Hayley (Hayley Squires) ist gründlich sauer. Foto: Endemol Shine UK/Fifty Fathoms/Tereza Červeňová

Die vierteilige britische Miniserie „Nur für Erwachsne“ im Ersten erzählt von einer wütenden Sexfilm-Darstellerin. Diese Hayley legt sich mit allen an.

Ein Mann hat Sex mit seiner Frau. Etwas irritiert ihn, er hält inne, weist sie zurecht: Hayley solle, sagt Rich, aufhören, nach der Kamera zu suchen. Er liegt da nicht falsch, aber auch nicht ganz richtig. Hayley Burrow ist unter dem Pseudonym Jolene Dollar ein Pornostar der britischen „Erwachsenenfilmszene“, wie der ein oder andere Produzent sagen würde. Für Hayley sind körperliche Nähe, Ekstase und Höhepunkte die meiste Zeit bloß Akte der Vortäuschung, Inszenierungen für das Auge der Kamera.

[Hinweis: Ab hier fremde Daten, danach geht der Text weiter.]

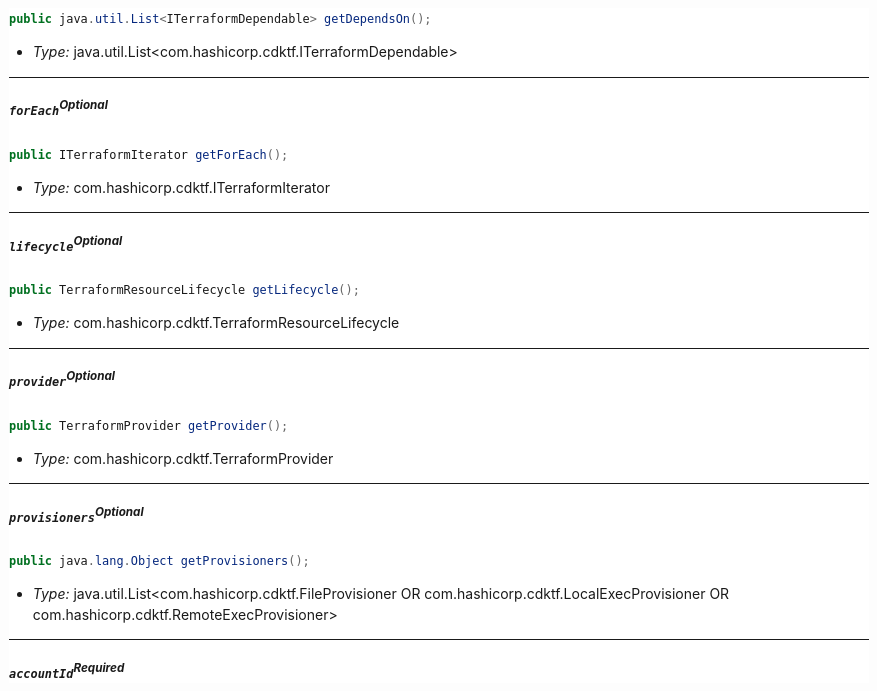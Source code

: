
 ```java
public java.util.List<ITerraformDependable> getDependsOn();
```

- *Type:* java.util.List<com.hashicorp.cdktf.ITerraformDependable>

---

##### `forEach`<sup>Optional</sup> <a name="forEach" id="@cdktf/provider-cloudflare.loadBalancerPool.LoadBalancerPoolConfig.property.forEach"></a>

```java
public ITerraformIterator getForEach();
```

- *Type:* com.hashicorp.cdktf.ITerraformIterator

---

##### `lifecycle`<sup>Optional</sup> <a name="lifecycle" id="@cdktf/provider-cloudflare.loadBalancerPool.LoadBalancerPoolConfig.property.lifecycle"></a>

```java
public TerraformResourceLifecycle getLifecycle();
```

- *Type:* com.hashicorp.cdktf.TerraformResourceLifecycle

---

##### `provider`<sup>Optional</sup> <a name="provider" id="@cdktf/provider-cloudflare.loadBalancerPool.LoadBalancerPoolConfig.property.provider"></a>

```java
public TerraformProvider getProvider();
```

- *Type:* com.hashicorp.cdktf.TerraformProvider

---

##### `provisioners`<sup>Optional</sup> <a name="provisioners" id="@cdktf/provider-cloudflare.loadBalancerPool.LoadBalancerPoolConfig.property.provisioners"></a>

```java
public java.lang.Object getProvisioners();
```

- *Type:* java.util.List<com.hashicorp.cdktf.FileProvisioner OR com.hashicorp.cdktf.LocalExecProvisioner OR com.hashicorp.cdktf.RemoteExecProvisioner>

---

##### `accountId`<sup>Required</sup> <a name="accountId" id="@cdktf/provider-cloudflare.loadBalancerPool.LoadBalancerPoolConfig.property.accountId"></a>
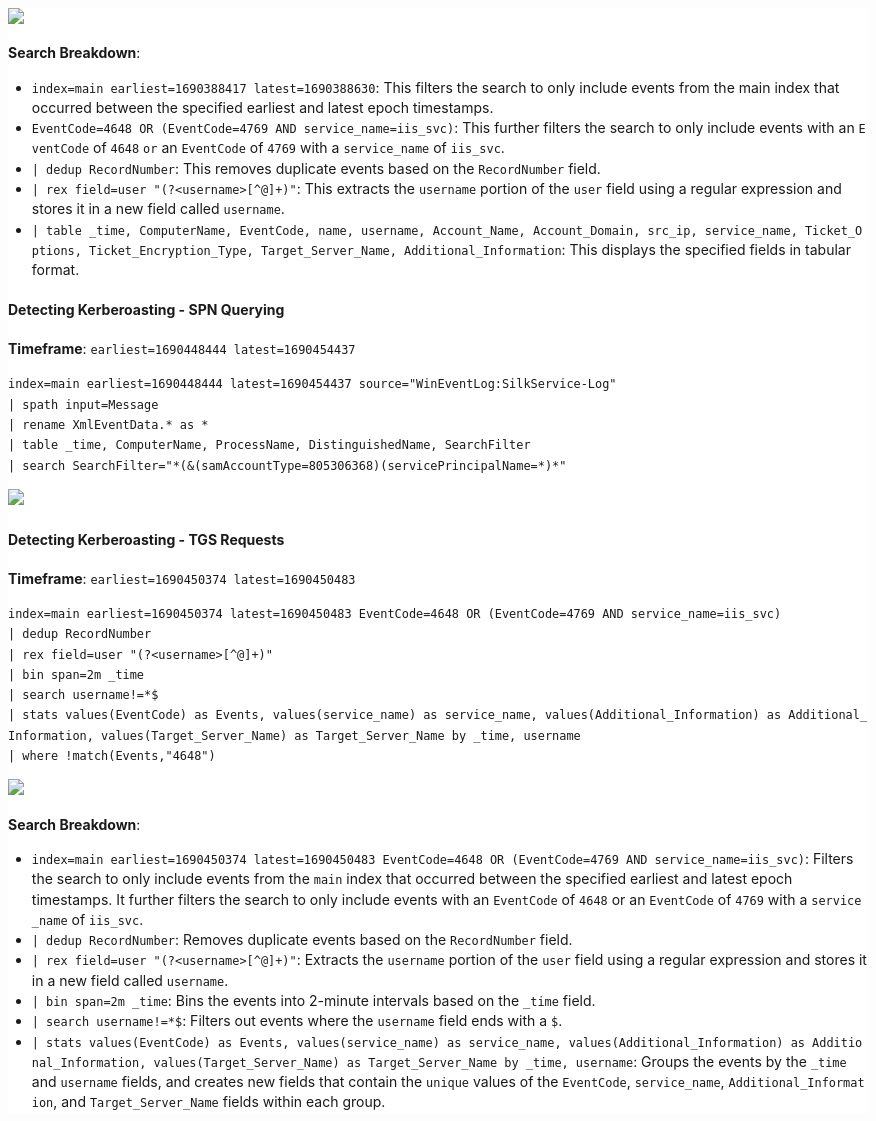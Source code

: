 ![](https://academy.hackthebox.com/storage/modules/233/7.png)

**Search Breakdown**:

- `index=main earliest=1690388417 latest=1690388630`: This filters the search to only include events from the main index that occurred between the specified earliest and latest epoch timestamps.
- `EventCode=4648 OR (EventCode=4769 AND service_name=iis_svc)`: This further filters the search to only include events with an `EventCode` of `4648` `or` an `EventCode` of `4769` with a `service_name` of `iis_svc`.
- `| dedup RecordNumber`: This removes duplicate events based on the `RecordNumber` field.
- `| rex field=user "(?<username>[^@]+)"`: This extracts the `username` portion of the `user` field using a regular expression and stores it in a new field called `username`.
- `| table _time, ComputerName, EventCode, name, username, Account_Name, Account_Domain, src_ip, service_name, Ticket_Options, Ticket_Encryption_Type, Target_Server_Name, Additional_Information`: This displays the specified fields in tabular format.

#### Detecting Kerberoasting - SPN Querying

**Timeframe**: `earliest=1690448444 latest=1690454437`

```shell
index=main earliest=1690448444 latest=1690454437 source="WinEventLog:SilkService-Log"
| spath input=Message
| rename XmlEventData.* as *
| table _time, ComputerName, ProcessName, DistinguishedName, SearchFilter
| search SearchFilter="*(&(samAccountType=805306368)(servicePrincipalName=*)*"

```

![](https://academy.hackthebox.com/storage/modules/233/8.png)

#### Detecting Kerberoasting - TGS Requests

**Timeframe**: `earliest=1690450374 latest=1690450483`

```shell
index=main earliest=1690450374 latest=1690450483 EventCode=4648 OR (EventCode=4769 AND service_name=iis_svc)
| dedup RecordNumber
| rex field=user "(?<username>[^@]+)"
| bin span=2m _time
| search username!=*$
| stats values(EventCode) as Events, values(service_name) as service_name, values(Additional_Information) as Additional_Information, values(Target_Server_Name) as Target_Server_Name by _time, username
| where !match(Events,"4648")

```

![](https://academy.hackthebox.com/storage/modules/233/9.png)

**Search Breakdown**:

- `index=main earliest=1690450374 latest=1690450483 EventCode=4648 OR (EventCode=4769 AND service_name=iis_svc)`: Filters the search to only include events from the `main` index that occurred between the specified earliest and latest epoch timestamps. It further filters the search to only include events with an `EventCode` of `4648` or an `EventCode` of `4769` with a `service_name` of `iis_svc`.
- `| dedup RecordNumber`: Removes duplicate events based on the `RecordNumber` field.
- `| rex field=user "(?<username>[^@]+)"`: Extracts the `username` portion of the `user` field using a regular expression and stores it in a new field called `username`.
- `| bin span=2m _time`: Bins the events into 2-minute intervals based on the `_time` field.
- `| search username!=*$`: Filters out events where the `username` field ends with a `$`.
- `| stats values(EventCode) as Events, values(service_name) as service_name, values(Additional_Information) as Additional_Information, values(Target_Server_Name) as Target_Server_Name by _time, username`: Groups the events by the `_time` and `username` fields, and creates new fields that contain the `unique` values of the `EventCode`, `service_name`, `Additional_Information`, and `Target_Server_Name` fields within each group.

Im intimen Moment mit Rick aber ist sie aus anderen Gründen abgelenkt, nicht, weil sie überlegt, ob sie gerade zu weit aus dem Bild gerutscht ist. In der vierteiligen britischen Miniserie „Nur für Erwachsene“, die jetzt ihre Free-TV-Premiere im Ersten erlebt und anschließend in der ARD-Mediathek abgerufen werden kann, plagen Hayley viele Probleme auf einmal.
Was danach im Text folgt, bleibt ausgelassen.